Wind is er vrijwel altijd. Momenten zonder een zuchtje wind, wanneer de lucht niet beweegt, zijn zeldzaam. In De Bilt is de wind jaarlijks gedurende ongeveer 5 procent van de tijd stil of vrijwel stil. Aan zee is dat minder dan 1 procent van de tijd. Wind is het resultaat van krachten in de atmosfeer die beweging van lucht veroorzaken. Het ontstaan van wind hangt eenvoudig omschreven samen met gebieden van hoge en lage luchtdruk en de verschillen in luchtdruk die daardoor optreden. Hoe groter de drukverschillen over bepaalde afstanden, hoe harder het waait. Zo trachten de drukverschillen zich op te heffen.

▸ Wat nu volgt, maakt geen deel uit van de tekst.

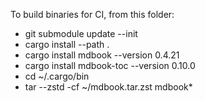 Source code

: To build binaries for CI, from this folder:

- git submodule update --init 
- cargo install --path .
- cargo install mdbook --version 0.4.21
- cargo install mdbook-toc --version 0.10.0
- cd ~/.cargo/bin
- tar --zstd -cf ~/mdbook.tar.zst mdbook*
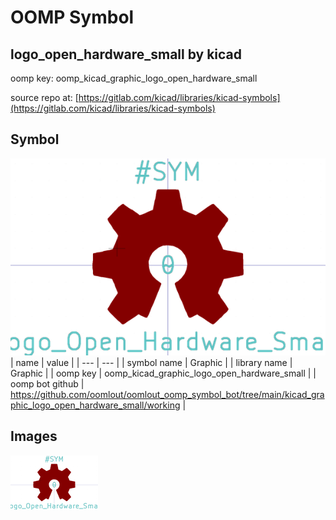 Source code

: # OOMP Symbol  
## logo_open_hardware_small  by kicad  
  
oomp key: oomp_kicad_graphic_logo_open_hardware_small  
  
source repo at: [https://gitlab.com/kicad/libraries/kicad-symbols](https://gitlab.com/kicad/libraries/kicad-symbols)  
## Symbol  
  
[![working.png](working_600.png)](working.png)  
| name | value | 
| --- | --- | 
| symbol name | Graphic | 
| library name | Graphic | 
| oomp key | oomp_kicad_graphic_logo_open_hardware_small | 
| oomp bot github | https://github.com/oomlout/oomlout_oomp_symbol_bot/tree/main/kicad_graphic_logo_open_hardware_small/working | 
## Images  
  
[![working.png](working_140.png)](working.png)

De wind wordt echter voortdurend afgeremd door wrijving met de aarde. Ondanks die tegenwerkende wrijvingskracht staat er vaak een flinke wind. Kennelijk spelen ook andere krachten een rol. De belangrijkste voor het ontstaan van wind is de zwaartekracht, de aantrekkingskracht van de aarde. Lucht gedraagt zich net als water dat door de zwaartekracht het laagste punt opzoekt. Denk maar aan waterplassen die spelende kinderen zo graag op het strand maken. Het water kan zich door verbindingskanalen die ze maken een weg banen naar het laagste punt. Zo zal ook koude lucht, die zwaarder is dan warme lucht, omlaag bewegen. De lichtere warmere lucht heeft juist de neiging om op te stijgen.

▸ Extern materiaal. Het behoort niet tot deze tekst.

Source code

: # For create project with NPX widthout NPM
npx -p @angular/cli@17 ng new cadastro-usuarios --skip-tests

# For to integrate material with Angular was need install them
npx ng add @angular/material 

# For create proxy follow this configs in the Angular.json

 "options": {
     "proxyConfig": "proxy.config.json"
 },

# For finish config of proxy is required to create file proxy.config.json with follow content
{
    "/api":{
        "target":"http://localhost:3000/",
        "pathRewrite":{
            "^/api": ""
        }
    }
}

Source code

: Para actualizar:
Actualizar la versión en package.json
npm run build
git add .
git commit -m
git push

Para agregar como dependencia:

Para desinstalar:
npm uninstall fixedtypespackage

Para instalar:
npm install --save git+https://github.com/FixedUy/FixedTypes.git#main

Het stijgen van warme lucht en dalen van koude lucht is eenvoudig gesteld wat er gebeurt bij de vorming van een lagedrukgebied. De hele luchtlaag komt hierbij lager te liggen net als water dat omlaag stroomt. De warmte komt uit de (sub)tropen in het zuiden en de kou uit de poolgebieden in het noorden. Waar deze luchtsoorten elkaar ontmoeten leiden de verschillen in temperatuur tot verschillen in luchtdruk. Die leiden op hun beurt tot de krachtige winden die depressies vergezellen. De winden bij de depressie verkleinen zo het temperatuurverschil tussen de tropen en de polen. Een proces dat altijd doorgaat en de weermachine draaiende houdt.